Try it:
Quote the records that follow in full, leaving the pictures out.
========================
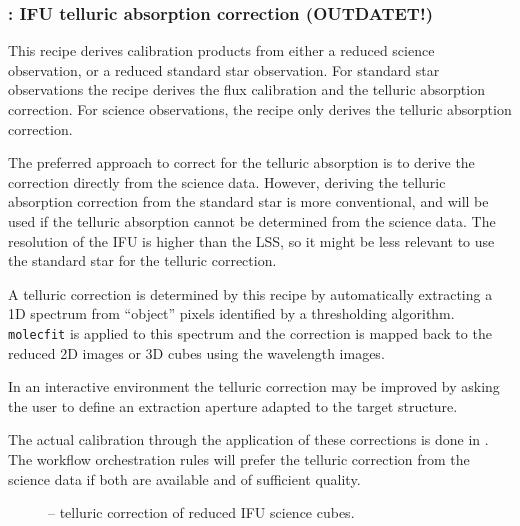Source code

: \clearpage
\subsubsection{: IFU telluric absorption correction (OUTDATET!)}
\label{sssec:ifu_telluric}
\label{rec:metis_ifu_telluric}

This recipe derives calibration products from either a reduced science
observation, or a reduced standard star observation.
For standard star observations the recipe derives the flux calibration and the
telluric absorption correction.
For science observations, the recipe only derives the telluric absorption
correction.

The preferred approach to correct for the telluric absorption is to derive the
correction directly from the science data.
However, deriving the telluric absorption correction from the standard star
is more conventional, and will be used if the telluric absorption cannot be
determined from the science data.
The resolution of the \ac{IFU} is higher than the \ac{LSS}, so it might be less
relevant to use the standard star for the telluric correction.

A telluric correction is determined by this recipe by automatically
extracting a 1D spectrum from ``object'' pixels identified by a
thresholding algorithm. \lstinline{molecfit} is applied to this
spectrum and the correction is mapped back to the reduced 2D images or
3D cubes using the wavelength images.

In an interactive environment the telluric correction may be improved by asking
the user to define an extraction aperture adapted to the target
structure.


The actual calibration through the application of these corrections is done in .
The workflow orchestration rules will prefer the telluric correction from the
science data if both are available and of sufficient quality.



\begin{figure}[hb]
  \centering
    \def \globalscale {0.700000}
    \fontsize{10}{12}\selectfont
    
  \caption[Recipe: ]{
    -- telluric correction of reduced IFU science cubes.}
  \label{fig:metis_ifu_telluric}
\end{figure}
========================
Output for this task:
Source code

: \clearpage
\subsubsection{: IFU telluric absorption correction (OUTDATET!)}
\label{sssec:ifu_telluric}
\label{rec:metis_ifu_telluric}

This recipe derives calibration products from either a reduced science
observation, or a reduced standard star observation.
For standard star observations the recipe derives the flux calibration and the
telluric absorption correction.
For science observations, the recipe only derives the telluric absorption
correction.

The preferred approach to correct for the telluric absorption is to derive the
correction directly from the science data.
However, deriving the telluric absorption correction from the standard star
is more conventional, and will be used if the telluric absorption cannot be
determined from the science data.
The resolution of the \ac{IFU} is higher than the \ac{LSS}, so it might be less
relevant to use the standard star for the telluric correction.

A telluric correction is determined by this recipe by automatically
extracting a 1D spectrum from ``object'' pixels identified by a
thresholding algorithm. \lstinline{molecfit} is applied to this
spectrum and the correction is mapped back to the reduced 2D images or
3D cubes using the wavelength images.

In an interactive environment the telluric correction may be improved by asking
the user to define an extraction aperture adapted to the target
structure.


The actual calibration through the application of these corrections is done in .
The workflow orchestration rules will prefer the telluric correction from the
science data if both are available and of sufficient quality.



\begin{figure}[hb]
  \centering
    \def \globalscale {0.700000}
    \fontsize{10}{12}\selectfont
    
  \caption[Recipe: ]{
    -- telluric correction of reduced IFU science cubes.}
  \label{fig:metis_ifu_telluric}
\end{figure}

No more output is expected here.